(Records from a collection)
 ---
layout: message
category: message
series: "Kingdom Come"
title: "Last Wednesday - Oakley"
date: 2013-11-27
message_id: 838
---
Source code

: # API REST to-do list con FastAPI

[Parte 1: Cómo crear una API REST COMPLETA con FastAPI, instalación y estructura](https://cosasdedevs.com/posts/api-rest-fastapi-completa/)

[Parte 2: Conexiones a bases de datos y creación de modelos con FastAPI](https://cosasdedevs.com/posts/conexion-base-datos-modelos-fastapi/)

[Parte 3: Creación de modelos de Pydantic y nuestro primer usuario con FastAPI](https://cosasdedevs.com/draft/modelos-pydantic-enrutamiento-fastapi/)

Description of the task: Exactly repeat the lines above, from the opening line through the one with "[Parte 2: Conexiones", and include nothing else.

Solution to this exercise:
 ---
layout: message
category: message
series: "Kingdom Come"
title: "Last Wednesday - Oakley"
date: 2013-11-27
message_id: 838
---
Source code

: # API REST to-do list con FastAPI

[Parte 1: Cómo crear una API REST COMPLETA con FastAPI, instalación y estructura](https://cosasdedevs.com/posts/api-rest-fastapi-completa/)

[Parte 2: Conexiones a bases de datos y creación de modelos con FastAPI](https://cosasdedevs.com/posts/conexion-base-datos-modelos-fastapi/)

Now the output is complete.